Amplitude could soon become better known. The company has just scored $150 million in Series F funding on a pre-money valuation of $4 billion. The round was led by Sequoia Capital, with participation from existing investors GIC, Battery Ventures, and IVP. The funding brings Amplitude’s total raised to $336 million.
Amplitude intends to use the money to grow, of course, but also to go public. Co-founder and CEO Spenser Skates told Bloomberg this week that taking the company public via direct listing is “definitely a focus.”
Amplitude’s Attractions
There’s no shortage of behavioral analytics companies. Top online consumer analytics providers include Flurry, Heap Analytics, Mixpanel, Pendo, Smartlook, and Upland Software. And the list is growing, thanks to a general trend toward analytics and the COVID-driven rush to digitization by many brick-and-mortar companies.
Amplitude claims to differentiate by tracking not just clicks and views but the experiences of users on a site. The system identifies the paths users take from first click through to sale or resolution. Further, the company says its solution is easier to use and faster in delivering information, despite tracking features and customers that scale to the millions.
Amplitude has honed its technology to incorporate not only machine learning about specific user behaviors but recommendations for optimal use of online portals and sites.

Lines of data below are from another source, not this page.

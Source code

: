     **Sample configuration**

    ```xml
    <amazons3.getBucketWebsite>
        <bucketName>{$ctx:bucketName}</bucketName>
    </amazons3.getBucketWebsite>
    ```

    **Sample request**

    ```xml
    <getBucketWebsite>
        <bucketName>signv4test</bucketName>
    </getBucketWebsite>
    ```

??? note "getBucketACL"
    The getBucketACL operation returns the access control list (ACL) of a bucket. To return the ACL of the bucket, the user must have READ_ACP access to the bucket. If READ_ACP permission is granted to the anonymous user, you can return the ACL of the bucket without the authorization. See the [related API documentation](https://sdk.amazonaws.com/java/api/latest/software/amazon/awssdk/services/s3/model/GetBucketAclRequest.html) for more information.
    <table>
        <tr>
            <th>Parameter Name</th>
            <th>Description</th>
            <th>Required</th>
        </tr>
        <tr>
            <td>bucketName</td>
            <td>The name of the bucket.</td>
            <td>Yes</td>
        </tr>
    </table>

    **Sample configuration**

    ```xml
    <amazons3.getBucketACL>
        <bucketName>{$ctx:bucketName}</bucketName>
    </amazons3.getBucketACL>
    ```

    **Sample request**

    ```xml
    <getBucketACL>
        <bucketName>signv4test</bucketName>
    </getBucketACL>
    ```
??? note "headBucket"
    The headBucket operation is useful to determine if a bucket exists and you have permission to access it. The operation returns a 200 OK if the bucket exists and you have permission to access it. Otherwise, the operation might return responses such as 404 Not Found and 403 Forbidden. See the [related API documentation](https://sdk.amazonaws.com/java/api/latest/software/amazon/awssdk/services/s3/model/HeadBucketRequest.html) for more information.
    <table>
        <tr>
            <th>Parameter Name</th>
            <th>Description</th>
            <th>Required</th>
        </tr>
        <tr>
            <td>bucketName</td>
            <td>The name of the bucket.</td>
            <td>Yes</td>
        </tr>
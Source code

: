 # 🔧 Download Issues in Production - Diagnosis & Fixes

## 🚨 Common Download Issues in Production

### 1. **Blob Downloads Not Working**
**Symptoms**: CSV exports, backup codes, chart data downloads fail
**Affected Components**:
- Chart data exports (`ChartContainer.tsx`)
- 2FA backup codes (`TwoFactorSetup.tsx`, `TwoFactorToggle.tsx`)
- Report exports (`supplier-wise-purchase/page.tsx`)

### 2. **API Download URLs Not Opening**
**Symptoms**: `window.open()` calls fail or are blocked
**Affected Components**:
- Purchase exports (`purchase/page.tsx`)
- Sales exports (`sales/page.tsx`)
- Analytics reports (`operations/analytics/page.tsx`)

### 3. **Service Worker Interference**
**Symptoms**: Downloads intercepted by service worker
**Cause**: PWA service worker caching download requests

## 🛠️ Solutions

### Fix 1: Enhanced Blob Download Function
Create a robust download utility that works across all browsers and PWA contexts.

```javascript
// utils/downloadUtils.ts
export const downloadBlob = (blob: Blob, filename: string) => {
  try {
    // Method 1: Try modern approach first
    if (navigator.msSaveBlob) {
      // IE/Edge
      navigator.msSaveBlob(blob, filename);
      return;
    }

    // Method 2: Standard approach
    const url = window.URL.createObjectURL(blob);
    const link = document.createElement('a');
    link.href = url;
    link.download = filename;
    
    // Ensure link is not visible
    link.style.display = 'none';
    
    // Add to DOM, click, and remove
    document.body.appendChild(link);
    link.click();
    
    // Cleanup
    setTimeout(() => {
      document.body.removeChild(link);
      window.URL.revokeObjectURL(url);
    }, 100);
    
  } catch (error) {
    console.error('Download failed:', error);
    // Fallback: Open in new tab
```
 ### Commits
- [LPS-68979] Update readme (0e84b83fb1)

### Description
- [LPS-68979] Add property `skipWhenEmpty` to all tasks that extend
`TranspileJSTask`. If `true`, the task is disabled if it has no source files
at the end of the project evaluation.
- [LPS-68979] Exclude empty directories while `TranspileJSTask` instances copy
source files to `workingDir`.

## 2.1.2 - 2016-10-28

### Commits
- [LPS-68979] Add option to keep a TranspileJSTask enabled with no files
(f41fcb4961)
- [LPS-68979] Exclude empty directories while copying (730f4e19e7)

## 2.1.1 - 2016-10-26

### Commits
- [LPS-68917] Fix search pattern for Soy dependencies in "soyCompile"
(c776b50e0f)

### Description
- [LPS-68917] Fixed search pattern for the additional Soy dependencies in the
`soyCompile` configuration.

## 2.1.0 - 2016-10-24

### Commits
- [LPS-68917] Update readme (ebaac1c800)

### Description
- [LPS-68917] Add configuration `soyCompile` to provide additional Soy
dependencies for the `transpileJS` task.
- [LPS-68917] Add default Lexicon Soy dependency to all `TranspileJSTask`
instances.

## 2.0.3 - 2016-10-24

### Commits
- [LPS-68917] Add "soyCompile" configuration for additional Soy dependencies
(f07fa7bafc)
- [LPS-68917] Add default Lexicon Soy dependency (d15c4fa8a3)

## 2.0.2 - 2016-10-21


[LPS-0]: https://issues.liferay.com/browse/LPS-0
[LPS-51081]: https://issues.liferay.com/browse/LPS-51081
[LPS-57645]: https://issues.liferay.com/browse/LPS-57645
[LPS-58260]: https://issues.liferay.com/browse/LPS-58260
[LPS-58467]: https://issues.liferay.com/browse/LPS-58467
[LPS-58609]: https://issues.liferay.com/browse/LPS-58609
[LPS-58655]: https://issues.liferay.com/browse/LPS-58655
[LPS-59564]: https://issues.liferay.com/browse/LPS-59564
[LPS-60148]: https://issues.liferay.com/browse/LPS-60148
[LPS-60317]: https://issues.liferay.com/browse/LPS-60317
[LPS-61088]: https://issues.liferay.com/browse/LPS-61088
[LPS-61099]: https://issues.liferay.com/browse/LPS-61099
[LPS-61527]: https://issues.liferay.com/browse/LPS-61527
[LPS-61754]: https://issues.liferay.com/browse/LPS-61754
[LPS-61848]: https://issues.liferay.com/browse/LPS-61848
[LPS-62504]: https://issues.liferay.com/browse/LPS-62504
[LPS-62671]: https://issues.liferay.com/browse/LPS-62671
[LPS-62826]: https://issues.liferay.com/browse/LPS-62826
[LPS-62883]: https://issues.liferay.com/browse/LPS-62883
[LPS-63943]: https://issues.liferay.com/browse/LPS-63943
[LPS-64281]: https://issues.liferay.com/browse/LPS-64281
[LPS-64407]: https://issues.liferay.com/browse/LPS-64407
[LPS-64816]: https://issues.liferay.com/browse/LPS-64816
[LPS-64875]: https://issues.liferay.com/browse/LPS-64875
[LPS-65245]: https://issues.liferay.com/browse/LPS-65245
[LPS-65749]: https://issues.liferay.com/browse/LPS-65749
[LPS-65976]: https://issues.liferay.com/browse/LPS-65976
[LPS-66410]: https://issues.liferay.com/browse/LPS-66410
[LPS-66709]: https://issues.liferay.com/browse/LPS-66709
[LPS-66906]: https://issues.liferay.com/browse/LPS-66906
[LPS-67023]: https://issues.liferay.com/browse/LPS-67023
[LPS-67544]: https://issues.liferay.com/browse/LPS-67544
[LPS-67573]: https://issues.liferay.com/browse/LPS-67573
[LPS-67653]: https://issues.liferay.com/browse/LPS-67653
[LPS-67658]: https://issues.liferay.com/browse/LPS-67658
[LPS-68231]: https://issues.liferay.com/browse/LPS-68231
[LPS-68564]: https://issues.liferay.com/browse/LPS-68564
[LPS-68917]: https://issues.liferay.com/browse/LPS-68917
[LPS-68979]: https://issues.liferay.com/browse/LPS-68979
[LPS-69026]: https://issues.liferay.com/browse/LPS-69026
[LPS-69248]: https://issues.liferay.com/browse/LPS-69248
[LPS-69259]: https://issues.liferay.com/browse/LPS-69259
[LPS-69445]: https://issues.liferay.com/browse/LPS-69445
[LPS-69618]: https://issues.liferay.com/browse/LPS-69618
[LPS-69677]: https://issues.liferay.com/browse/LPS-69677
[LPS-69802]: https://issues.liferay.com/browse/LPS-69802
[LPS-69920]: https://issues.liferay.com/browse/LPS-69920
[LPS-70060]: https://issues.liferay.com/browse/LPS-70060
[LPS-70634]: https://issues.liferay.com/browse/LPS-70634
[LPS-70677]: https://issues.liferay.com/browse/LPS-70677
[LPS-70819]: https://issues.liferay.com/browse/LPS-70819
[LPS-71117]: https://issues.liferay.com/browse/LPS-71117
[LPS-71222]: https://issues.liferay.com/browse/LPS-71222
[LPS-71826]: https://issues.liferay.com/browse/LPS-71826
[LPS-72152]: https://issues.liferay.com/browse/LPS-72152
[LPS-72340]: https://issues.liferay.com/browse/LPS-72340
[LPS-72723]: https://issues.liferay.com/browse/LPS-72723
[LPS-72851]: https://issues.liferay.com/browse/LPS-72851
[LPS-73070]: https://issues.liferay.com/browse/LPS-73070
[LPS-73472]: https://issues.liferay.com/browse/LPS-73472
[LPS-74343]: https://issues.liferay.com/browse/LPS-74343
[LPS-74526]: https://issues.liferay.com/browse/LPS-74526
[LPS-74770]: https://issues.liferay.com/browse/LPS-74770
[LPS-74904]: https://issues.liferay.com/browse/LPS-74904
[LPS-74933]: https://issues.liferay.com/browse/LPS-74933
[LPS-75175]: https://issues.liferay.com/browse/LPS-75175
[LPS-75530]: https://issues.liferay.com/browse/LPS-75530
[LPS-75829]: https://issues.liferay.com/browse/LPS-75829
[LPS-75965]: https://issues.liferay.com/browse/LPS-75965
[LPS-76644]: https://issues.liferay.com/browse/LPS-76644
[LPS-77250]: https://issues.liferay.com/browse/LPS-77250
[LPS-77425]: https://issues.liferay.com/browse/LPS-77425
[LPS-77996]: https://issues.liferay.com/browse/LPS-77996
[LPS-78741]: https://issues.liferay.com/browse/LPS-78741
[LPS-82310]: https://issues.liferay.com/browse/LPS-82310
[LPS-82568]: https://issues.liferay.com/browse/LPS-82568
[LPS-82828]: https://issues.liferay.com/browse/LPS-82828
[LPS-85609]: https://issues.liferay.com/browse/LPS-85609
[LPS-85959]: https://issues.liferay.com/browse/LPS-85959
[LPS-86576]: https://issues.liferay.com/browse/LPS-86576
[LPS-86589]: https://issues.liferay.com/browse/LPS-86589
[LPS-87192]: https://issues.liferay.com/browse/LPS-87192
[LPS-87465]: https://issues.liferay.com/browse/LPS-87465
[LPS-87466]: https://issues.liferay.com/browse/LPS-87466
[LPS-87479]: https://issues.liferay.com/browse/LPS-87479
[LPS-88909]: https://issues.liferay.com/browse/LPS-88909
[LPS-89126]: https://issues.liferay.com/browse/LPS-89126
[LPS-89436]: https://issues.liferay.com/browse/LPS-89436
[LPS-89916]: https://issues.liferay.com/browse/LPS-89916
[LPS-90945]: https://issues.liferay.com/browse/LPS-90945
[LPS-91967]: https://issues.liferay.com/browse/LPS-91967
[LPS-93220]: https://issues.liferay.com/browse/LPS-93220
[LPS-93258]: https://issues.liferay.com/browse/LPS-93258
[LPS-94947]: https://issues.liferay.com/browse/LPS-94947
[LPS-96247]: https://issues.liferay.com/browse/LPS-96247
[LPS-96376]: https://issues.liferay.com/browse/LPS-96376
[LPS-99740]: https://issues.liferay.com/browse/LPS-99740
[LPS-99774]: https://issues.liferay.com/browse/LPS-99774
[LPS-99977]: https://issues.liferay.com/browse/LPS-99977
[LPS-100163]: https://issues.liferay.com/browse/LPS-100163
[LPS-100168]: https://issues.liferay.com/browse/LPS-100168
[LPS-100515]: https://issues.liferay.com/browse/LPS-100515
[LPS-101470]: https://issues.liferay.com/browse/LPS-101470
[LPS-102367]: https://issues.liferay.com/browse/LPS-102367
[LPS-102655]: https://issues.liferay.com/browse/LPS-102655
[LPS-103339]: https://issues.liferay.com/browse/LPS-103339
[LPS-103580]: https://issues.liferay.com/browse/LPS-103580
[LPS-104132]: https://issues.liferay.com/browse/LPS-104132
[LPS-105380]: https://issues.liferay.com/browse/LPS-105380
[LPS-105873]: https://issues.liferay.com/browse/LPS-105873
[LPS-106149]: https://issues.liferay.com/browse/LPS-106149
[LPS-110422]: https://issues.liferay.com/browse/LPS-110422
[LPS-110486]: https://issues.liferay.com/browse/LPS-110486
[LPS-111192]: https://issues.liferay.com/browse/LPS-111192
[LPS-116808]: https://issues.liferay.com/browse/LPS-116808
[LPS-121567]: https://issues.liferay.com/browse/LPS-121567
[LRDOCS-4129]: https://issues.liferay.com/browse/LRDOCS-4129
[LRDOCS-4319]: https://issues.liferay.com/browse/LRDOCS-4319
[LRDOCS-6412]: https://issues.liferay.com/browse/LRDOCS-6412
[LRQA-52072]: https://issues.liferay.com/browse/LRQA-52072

In April 2021, the company announced its Digital Optimization System, which includes Amplitude Recommend, the tool that analyzes data to locate and suggest pathways to sales or resolution.
Amplitude’s History
Amplitude was founded in 2012 by MIT programming whizzes Spenser Skates (ex-DRW Trading Group) and Curtis Liu (ex-Google). They had emerged from startup incubator Y Combinator with a firm selling voice recognition software but quickly spotted a more attractive market for their talents.
”When we shared our new tools with the mobile community, we realized that every product team faced the same issues," stated Skates in 2015. "They routinely complained about prohibitive volume-based pricing or analytics that couldn’t scale to the data volumes they faced. We knew we could solve both, so we pivoted and Amplitude Analytics was born.”
Amplitude’s Progress
Amplitude boasts 2020 revenues over $100 million, a 50% increase year-over-year. It counts 23 of the Fortune 100 among its 1,000 enterprise customers, which include Walmart, Atlassian, Ford, GoFundMe, Intuit, Slate, and Le Monde. It has over 500 employees. And it just made its first acquisition — of Iteratively, a data management company that prepares data for analytics. Terms were undisclosed.
If there’s a downside to Amplitude’s story, it’s hard to find without digging into the realities of product implementation. And the public markets have led more than one promising startup to disappointment. Still, things look good for Amplitude, and its investors have banked heavily on its success.